• Problem statement:
Before anything else, copy every record below exactly as it stands.

• Entries provided:
::::

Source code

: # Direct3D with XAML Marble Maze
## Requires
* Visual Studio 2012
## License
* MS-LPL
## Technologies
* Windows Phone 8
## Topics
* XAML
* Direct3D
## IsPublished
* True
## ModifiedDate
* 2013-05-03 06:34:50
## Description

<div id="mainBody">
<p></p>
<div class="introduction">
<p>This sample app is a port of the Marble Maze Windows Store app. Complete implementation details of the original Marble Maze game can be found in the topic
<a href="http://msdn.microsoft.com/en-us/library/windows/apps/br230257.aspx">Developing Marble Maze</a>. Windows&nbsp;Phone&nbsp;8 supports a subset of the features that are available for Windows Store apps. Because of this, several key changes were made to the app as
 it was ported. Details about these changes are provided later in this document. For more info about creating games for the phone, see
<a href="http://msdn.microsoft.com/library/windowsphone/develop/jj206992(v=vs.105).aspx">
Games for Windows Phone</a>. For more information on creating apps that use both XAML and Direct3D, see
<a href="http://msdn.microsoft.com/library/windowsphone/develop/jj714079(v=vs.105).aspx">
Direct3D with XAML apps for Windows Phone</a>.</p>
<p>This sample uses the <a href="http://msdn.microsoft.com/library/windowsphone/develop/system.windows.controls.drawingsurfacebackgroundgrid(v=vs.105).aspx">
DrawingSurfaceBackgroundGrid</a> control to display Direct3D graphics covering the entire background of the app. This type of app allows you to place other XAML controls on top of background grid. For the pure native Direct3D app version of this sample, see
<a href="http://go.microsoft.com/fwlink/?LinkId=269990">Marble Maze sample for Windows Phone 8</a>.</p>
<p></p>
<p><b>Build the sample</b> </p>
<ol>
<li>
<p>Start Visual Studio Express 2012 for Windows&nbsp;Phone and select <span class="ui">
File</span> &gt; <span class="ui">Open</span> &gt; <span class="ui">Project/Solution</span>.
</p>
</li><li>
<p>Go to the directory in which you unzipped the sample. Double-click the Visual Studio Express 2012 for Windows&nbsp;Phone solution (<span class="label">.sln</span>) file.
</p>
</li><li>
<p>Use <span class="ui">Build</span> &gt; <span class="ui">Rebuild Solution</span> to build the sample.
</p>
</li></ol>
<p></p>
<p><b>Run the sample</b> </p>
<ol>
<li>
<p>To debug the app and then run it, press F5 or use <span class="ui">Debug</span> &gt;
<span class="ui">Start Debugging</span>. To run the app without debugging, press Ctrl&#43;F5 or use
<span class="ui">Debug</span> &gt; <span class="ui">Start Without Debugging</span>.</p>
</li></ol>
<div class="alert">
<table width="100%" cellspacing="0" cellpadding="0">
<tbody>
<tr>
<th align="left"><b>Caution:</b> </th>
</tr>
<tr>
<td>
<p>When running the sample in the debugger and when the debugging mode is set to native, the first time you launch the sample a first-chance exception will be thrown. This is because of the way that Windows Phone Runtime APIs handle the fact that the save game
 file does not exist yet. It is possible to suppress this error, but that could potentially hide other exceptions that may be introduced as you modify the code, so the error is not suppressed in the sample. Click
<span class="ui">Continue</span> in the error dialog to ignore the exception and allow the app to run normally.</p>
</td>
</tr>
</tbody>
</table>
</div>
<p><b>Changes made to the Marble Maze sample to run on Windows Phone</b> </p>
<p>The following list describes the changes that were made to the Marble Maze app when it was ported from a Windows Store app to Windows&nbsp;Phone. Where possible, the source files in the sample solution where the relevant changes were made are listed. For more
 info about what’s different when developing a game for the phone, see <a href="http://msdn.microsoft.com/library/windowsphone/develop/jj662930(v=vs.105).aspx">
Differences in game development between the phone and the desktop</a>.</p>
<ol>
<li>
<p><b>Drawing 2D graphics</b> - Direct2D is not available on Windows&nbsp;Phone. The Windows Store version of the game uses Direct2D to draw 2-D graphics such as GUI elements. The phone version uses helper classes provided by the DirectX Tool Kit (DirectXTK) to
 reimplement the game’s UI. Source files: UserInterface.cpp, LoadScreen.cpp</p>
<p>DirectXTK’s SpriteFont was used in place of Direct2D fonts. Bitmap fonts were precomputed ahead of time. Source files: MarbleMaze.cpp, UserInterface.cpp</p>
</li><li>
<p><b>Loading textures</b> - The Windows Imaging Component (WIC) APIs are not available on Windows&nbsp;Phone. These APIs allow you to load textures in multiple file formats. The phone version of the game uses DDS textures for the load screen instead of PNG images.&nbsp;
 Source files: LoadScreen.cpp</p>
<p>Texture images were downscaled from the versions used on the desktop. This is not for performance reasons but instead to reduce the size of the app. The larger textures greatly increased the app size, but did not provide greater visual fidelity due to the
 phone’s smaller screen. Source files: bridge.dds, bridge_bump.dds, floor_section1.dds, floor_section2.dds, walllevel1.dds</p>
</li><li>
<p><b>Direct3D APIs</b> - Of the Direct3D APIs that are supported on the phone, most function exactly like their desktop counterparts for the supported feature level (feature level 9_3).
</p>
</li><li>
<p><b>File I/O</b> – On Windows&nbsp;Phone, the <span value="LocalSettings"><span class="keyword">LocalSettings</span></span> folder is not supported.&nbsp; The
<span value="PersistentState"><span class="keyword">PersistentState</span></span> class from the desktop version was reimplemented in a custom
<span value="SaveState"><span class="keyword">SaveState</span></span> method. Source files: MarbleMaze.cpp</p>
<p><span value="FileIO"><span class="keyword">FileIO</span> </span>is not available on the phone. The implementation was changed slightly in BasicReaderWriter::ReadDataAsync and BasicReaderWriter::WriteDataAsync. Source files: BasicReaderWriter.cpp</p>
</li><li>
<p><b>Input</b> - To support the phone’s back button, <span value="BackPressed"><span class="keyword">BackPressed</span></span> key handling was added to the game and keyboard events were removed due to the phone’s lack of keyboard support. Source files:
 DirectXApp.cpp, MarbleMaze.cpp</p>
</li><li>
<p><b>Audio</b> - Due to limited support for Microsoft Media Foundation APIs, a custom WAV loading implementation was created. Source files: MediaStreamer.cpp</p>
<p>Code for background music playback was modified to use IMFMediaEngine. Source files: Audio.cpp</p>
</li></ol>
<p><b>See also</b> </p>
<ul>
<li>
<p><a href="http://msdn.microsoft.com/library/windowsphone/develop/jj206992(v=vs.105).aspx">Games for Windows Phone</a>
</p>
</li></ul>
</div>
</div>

::::

• Exercise solution:
Source code

: # Direct3D with XAML Marble Maze
## Requires
* Visual Studio 2012
## License
* MS-LPL
## Technologies
* Windows Phone 8
## Topics
* XAML
* Direct3D
## IsPublished
* True
## ModifiedDate
* 2013-05-03 06:34:50
## Description

<div id="mainBody">
<p></p>
<div class="introduction">
<p>This sample app is a port of the Marble Maze Windows Store app. Complete implementation details of the original Marble Maze game can be found in the topic
<a href="http://msdn.microsoft.com/en-us/library/windows/apps/br230257.aspx">Developing Marble Maze</a>. Windows&nbsp;Phone&nbsp;8 supports a subset of the features that are available for Windows Store apps. Because of this, several key changes were made to the app as
 it was ported. Details about these changes are provided later in this document. For more info about creating games for the phone, see
<a href="http://msdn.microsoft.com/library/windowsphone/develop/jj206992(v=vs.105).aspx">
Games for Windows Phone</a>. For more information on creating apps that use both XAML and Direct3D, see
<a href="http://msdn.microsoft.com/library/windowsphone/develop/jj714079(v=vs.105).aspx">
Direct3D with XAML apps for Windows Phone</a>.</p>
<p>This sample uses the <a href="http://msdn.microsoft.com/library/windowsphone/develop/system.windows.controls.drawingsurfacebackgroundgrid(v=vs.105).aspx">
DrawingSurfaceBackgroundGrid</a> control to display Direct3D graphics covering the entire background of the app. This type of app allows you to place other XAML controls on top of background grid. For the pure native Direct3D app version of this sample, see
<a href="http://go.microsoft.com/fwlink/?LinkId=269990">Marble Maze sample for Windows Phone 8</a>.</p>
<p></p>
<p><b>Build the sample</b> </p>
<ol>
<li>
<p>Start Visual Studio Express 2012 for Windows&nbsp;Phone and select <span class="ui">
File</span> &gt; <span class="ui">Open</span> &gt; <span class="ui">Project/Solution</span>.
</p>
</li><li>
<p>Go to the directory in which you unzipped the sample. Double-click the Visual Studio Express 2012 for Windows&nbsp;Phone solution (<span class="label">.sln</span>) file.
</p>
</li><li>
<p>Use <span class="ui">Build</span> &gt; <span class="ui">Rebuild Solution</span> to build the sample.
</p>
</li></ol>
<p></p>
<p><b>Run the sample</b> </p>
<ol>
<li>
<p>To debug the app and then run it, press F5 or use <span class="ui">Debug</span> &gt;
<span class="ui">Start Debugging</span>. To run the app without debugging, press Ctrl&#43;F5 or use
<span class="ui">Debug</span> &gt; <span class="ui">Start Without Debugging</span>.</p>
</li></ol>
<div class="alert">
<table width="100%" cellspacing="0" cellpadding="0">
<tbody>
<tr>
<th align="left"><b>Caution:</b> </th>
</tr>
<tr>
<td>
<p>When running the sample in the debugger and when the debugging mode is set to native, the first time you launch the sample a first-chance exception will be thrown. This is because of the way that Windows Phone Runtime APIs handle the fact that the save game
 file does not exist yet. It is possible to suppress this error, but that could potentially hide other exceptions that may be introduced as you modify the code, so the error is not suppressed in the sample. Click
<span class="ui">Continue</span> in the error dialog to ignore the exception and allow the app to run normally.</p>
</td>
</tr>
</tbody>
</table>
</div>
<p><b>Changes made to the Marble Maze sample to run on Windows Phone</b> </p>
<p>The following list describes the changes that were made to the Marble Maze app when it was ported from a Windows Store app to Windows&nbsp;Phone. Where possible, the source files in the sample solution where the relevant changes were made are listed. For more
 info about what’s different when developing a game for the phone, see <a href="http://msdn.microsoft.com/library/windowsphone/develop/jj662930(v=vs.105).aspx">
Differences in game development between the phone and the desktop</a>.</p>
<ol>
<li>
<p><b>Drawing 2D graphics</b> - Direct2D is not available on Windows&nbsp;Phone. The Windows Store version of the game uses Direct2D to draw 2-D graphics such as GUI elements. The phone version uses helper classes provided by the DirectX Tool Kit (DirectXTK) to
 reimplement the game’s UI. Source files: UserInterface.cpp, LoadScreen.cpp</p>
<p>DirectXTK’s SpriteFont was used in place of Direct2D fonts. Bitmap fonts were precomputed ahead of time. Source files: MarbleMaze.cpp, UserInterface.cpp</p>
</li><li>
<p><b>Loading textures</b> - The Windows Imaging Component (WIC) APIs are not available on Windows&nbsp;Phone. These APIs allow you to load textures in multiple file formats. The phone version of the game uses DDS textures for the load screen instead of PNG images.&nbsp;
 Source files: LoadScreen.cpp</p>
<p>Texture images were downscaled from the versions used on the desktop. This is not for performance reasons but instead to reduce the size of the app. The larger textures greatly increased the app size, but did not provide greater visual fidelity due to the
 phone’s smaller screen. Source files: bridge.dds, bridge_bump.dds, floor_section1.dds, floor_section2.dds, walllevel1.dds</p>
</li><li>
<p><b>Direct3D APIs</b> - Of the Direct3D APIs that are supported on the phone, most function exactly like their desktop counterparts for the supported feature level (feature level 9_3).
</p>
</li><li>
<p><b>File I/O</b> – On Windows&nbsp;Phone, the <span value="LocalSettings"><span class="keyword">LocalSettings</span></span> folder is not supported.&nbsp; The
<span value="PersistentState"><span class="keyword">PersistentState</span></span> class from the desktop version was reimplemented in a custom
<span value="SaveState"><span class="keyword">SaveState</span></span> method. Source files: MarbleMaze.cpp</p>
<p><span value="FileIO"><span class="keyword">FileIO</span> </span>is not available on the phone. The implementation was changed slightly in BasicReaderWriter::ReadDataAsync and BasicReaderWriter::WriteDataAsync. Source files: BasicReaderWriter.cpp</p>
</li><li>
<p><b>Input</b> - To support the phone’s back button, <span value="BackPressed"><span class="keyword">BackPressed</span></span> key handling was added to the game and keyboard events were removed due to the phone’s lack of keyboard support. Source files:
 DirectXApp.cpp, MarbleMaze.cpp</p>
</li><li>
<p><b>Audio</b> - Due to limited support for Microsoft Media Foundation APIs, a custom WAV loading implementation was created. Source files: MediaStreamer.cpp</p>
<p>Code for background music playback was modified to use IMFMediaEngine. Source files: Audio.cpp</p>
</li></ol>
<p><b>See also</b> </p>
<ul>
<li>
<p><a href="http://msdn.microsoft.com/library/windowsphone/develop/jj206992(v=vs.105).aspx">Games for Windows Phone</a>
</p>
</li></ul>
</div>
</div>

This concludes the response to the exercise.